MATERIAL FOR THIS TASK —
=====

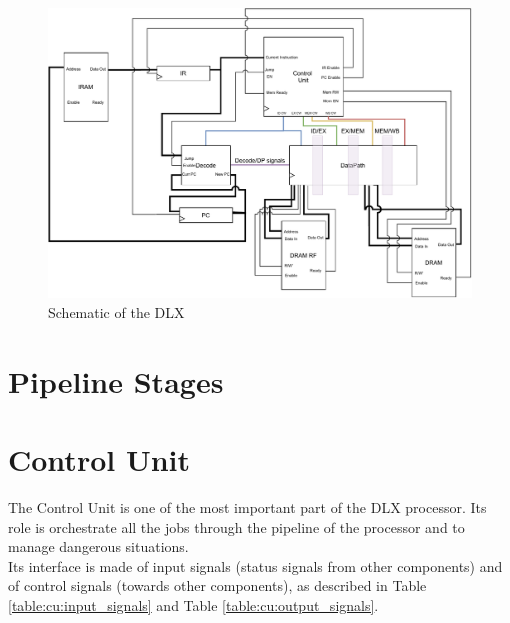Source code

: \begin{figure}[ht]
    \centering
    \includegraphics[width=1\textwidth]{chapters/2_dlx/images/DLX.pdf}
    \caption{Schematic of the DLX}
    \label{DLX}
\end{figure} 

\newpage
\section{Pipeline Stages}

\section{Control Unit}

The Control Unit is one of the most important part of the DLX processor. Its role is orchestrate all the jobs through the pipeline of the processor and to manage dangerous situations.\\

Its interface is made of input signals (status signals from other components) and of control signals (towards other components), as described in Table \ref{table:cu:input_signals} and Table \ref{table:cu:output_signals}.

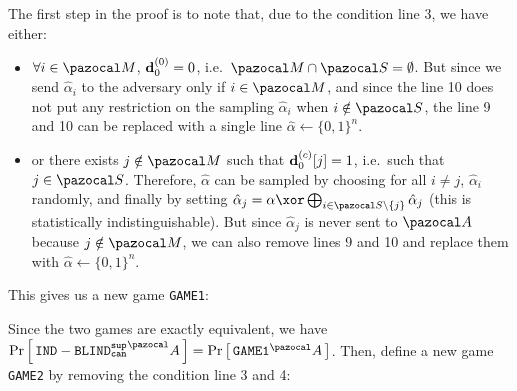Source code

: \begin{proofE}
  The first step in the proof is to note that, due to the condition line 3, we have either:
  \begin{itemize}
    \item $\forall i \in \cM$, $\mathbf{d}_0^{(0)} = 0$, i.e.\ $\cM \cap \cS = \emptyset$. But since we send $\hat{\alpha}_i$ to the adversary only if $i \in \cM$, and since the line 10 does not put any restriction on the sampling $\hat{\alpha}_i$ when $i \notin \cS$, the line 9 and 10 can be replaced with a single line $\hat{\alpha} \gets \{0,1\}^n$.
    \item or there exists $j \notin \cM$ such that $\mathbf{d}_0^{(c)}[j] = 1$, i.e.\ such that $j \in \cS$. Therefore, $\hat{\alpha}$ can be sampled by choosing for all $i \neq j$, $\hat{\alpha}_i$ randomly, and finally by setting $\hat{\alpha}_j = \alpha \xor\bigoplus_{i \in \cS \setminus \{j\}} \hat{\alpha}_j$ (this is statistically indistinguishable). But since $\hat{\alpha}_j$ is never sent to $\cA$ because $j \notin \cM$, we can also remove lines 9 and 10 and replace them with $\hat{\alpha} \gets \{0,1\}^n$.
  \end{itemize}
  This gives us a new game \texttt{GAME1}:
  \begin {pcimage}
    {\normalfont{}}
  \end{pcimage}
  Since the two games are exactly equivalent, we have $\pr{\INDBLINDCANSUP^\cA} = \pr{\texttt{GAME1}^\cA}$. Then, define a new game \texttt{GAME2} by removing the condition line 3 and 4:
  \begin {pcimage}
    {\normalfont{}}
\end{pcimage}
\end{proofE}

=====

EXERCISE — The copy must match the listing above exactly but contain no pictures.

RESULT BELOW —
Source code

: \begin{figure}[ht]
    \centering
    \includegraphics[width=1\textwidth]{chapters/2_dlx/images/DLX.pdf}
    \caption{Schematic of the DLX}
    \label{DLX}
\end{figure} 

\newpage
\section{Pipeline Stages}

\section{Control Unit}

The Control Unit is one of the most important part of the DLX processor. Its role is orchestrate all the jobs through the pipeline of the processor and to manage dangerous situations.\\

Its interface is made of input signals (status signals from other components) and of control signals (towards other components), as described in Table \ref{table:cu:input_signals} and Table \ref{table:cu:output_signals}.

Source code

: \begin{proofE}
  The first step in the proof is to note that, due to the condition line 3, we have either:
  \begin{itemize}
    \item $\forall i \in \cM$, $\mathbf{d}_0^{(0)} = 0$, i.e.\ $\cM \cap \cS = \emptyset$. But since we send $\hat{\alpha}_i$ to the adversary only if $i \in \cM$, and since the line 10 does not put any restriction on the sampling $\hat{\alpha}_i$ when $i \notin \cS$, the line 9 and 10 can be replaced with a single line $\hat{\alpha} \gets \{0,1\}^n$.
    \item or there exists $j \notin \cM$ such that $\mathbf{d}_0^{(c)}[j] = 1$, i.e.\ such that $j \in \cS$. Therefore, $\hat{\alpha}$ can be sampled by choosing for all $i \neq j$, $\hat{\alpha}_i$ randomly, and finally by setting $\hat{\alpha}_j = \alpha \xor\bigoplus_{i \in \cS \setminus \{j\}} \hat{\alpha}_j$ (this is statistically indistinguishable). But since $\hat{\alpha}_j$ is never sent to $\cA$ because $j \notin \cM$, we can also remove lines 9 and 10 and replace them with $\hat{\alpha} \gets \{0,1\}^n$.
  \end{itemize}
  This gives us a new game \texttt{GAME1}:
  \begin {pcimage}
    {\normalfont{}}
  \end{pcimage}
  Since the two games are exactly equivalent, we have $\pr{\INDBLINDCANSUP^\cA} = \pr{\texttt{GAME1}^\cA}$. Then, define a new game \texttt{GAME2} by removing the condition line 3 and 4:
  \begin {pcimage}
    {\normalfont{}}
\end{pcimage}
\end{proofE}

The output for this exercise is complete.